Fórmula de participaciones

› Eugenio Hernández Sasso

Tabasco necesita la urgente transfusión de recursos del gobierno federal para evitar que el estado colapse financieramente, se recupere y fortalezca su desarrollo. Sin embargo, se requieren algunas modificaciones legales para tal efecto.

Existe la disposición del presidente Andrés Manuel López Obrador para apoyar no solo a Tabasco sino a los estados del Sur-Sureste de la república, de tal forma que ya no existan dos Méxicos: el rico del norte y el pobre del Sur-Sureste, pero se necesita reformar la fórmula de distribución de los recursos, integrada en la Ley de Coordinación Fiscal y Participaciones para que se puedan otorgar mayores recursos económicos para gasto de inversión.
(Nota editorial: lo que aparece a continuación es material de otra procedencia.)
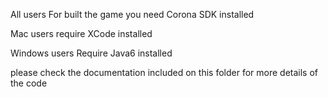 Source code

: 
All users
For built the game you need Corona SDK installed

Mac users
 require XCode installed

Windows users
 Require Java6 installed

please check the documentation included on this folder for more details of the code


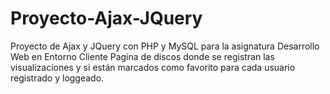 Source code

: # Proyecto-Ajax-JQuery
Proyecto de Ajax y JQuery con PHP y MySQL para la asignatura Desarrollo Web en Entorno Cliente
Pagina de discos donde se registran las visualizaciones y si están marcados como favorito para cada usuario registrado y loggeado.
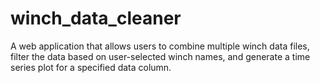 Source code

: # winch_data_cleaner
A web application that allows users to combine multiple winch data files, filter the data based on user-selected winch names, and generate a time series plot for a specified data column.
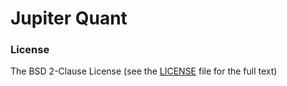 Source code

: # Jupiter Quant

### License

The BSD 2-Clause License (see the [LICENSE](https://github.com/kevinprotoss/jupiter-quant/blob/master/LICENSE) file for the full text)

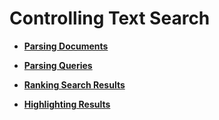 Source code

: # Controlling Text Search<a name="EN-US_TOPIC_0242370486"></a>

-   **[Parsing Documents](parsing-documents.md)**  

-   **[Parsing Queries](parsing-queries.md)**  

-   **[Ranking Search Results](ranking-search-results.md)**  

-   **[Highlighting Results](highlighting-results.md)**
Se requieren esos cambios porque cuando el panista Felipe Calderón asumió la presidencia de la república hizo algunas reformas en ese sentido, de tal manera que con ello se le redujeron 3 mil 500 millones de pesos al presupuesto del estado de Tabasco y vino un déficit que, en más de 12 años, se ha incrementado en vez de disminuir.

En aquella ocasión el gobierno federal le vendió la idea al entonces gobernador Andrés Granier Melo que le darían un bono compensatorio para evitar el desastre financiero de la entidad, pero pasaron los seis años de su administración y, al final de cuentas, todo terminó en una crisis que sumió al estado en pobreza y escasez.

Seguramente eso mismo pasó en los demás estados del Sureste, pues la famosa Ley de Coordinación Fiscal y Participaciones privilegia a los estados del centro y el norte de México, mientras el Sur-Sureste carece de lo esencial.

La forma en que se ha distribuido el presupuesto federal para el próximo año, no se espera que beneficie en mucho a Tabasco (Tierra del presidente López Obrador) ni a las demás entidades federativas de esta región, pues, de acuerdo al análisis de Alejandro Moreno Cárdenas, presidente del Comité Ejecutivo Nacional (CEN) del PRI, se privilegia el asistencialismo y se afecta el desarrollo de todo México.

No es lo mismo invertir en programas electoreros que fomentar la inversión, son dos cosas muy distintas porque lo primero tiene el propósito de traducirse en votos para quienes hoy gobiernan pero no deja de ser solo un gasto, el cual, en vez de solucionar los problemas de pobreza y escasez en el país, más bien los incrementa y estrangula la inversión y el desarrollo.

En conclusión, si Andrés Manuel López Obrador quiere sacar a Tabasco y el Sureste de la pobreza, tiene que modificar esa Ley de Coordinación Fiscal y Participaciones, a fin de tener toda la libertad para asignar recursos que verdaderamente ayuden a invertir en el estado y evitar que el déficit que empezó con 3 mil 500 millones de pesos con "El Químico" Granier, aumente año con año y la crisis y escasez de intensifique.

Sassón

En realidad hay una preocupación por la falta de crecimiento económico, no hay empleo, la inseguridad crece y las promesas de las campañas políticas de 2018 no se cumplen al pueblo de México.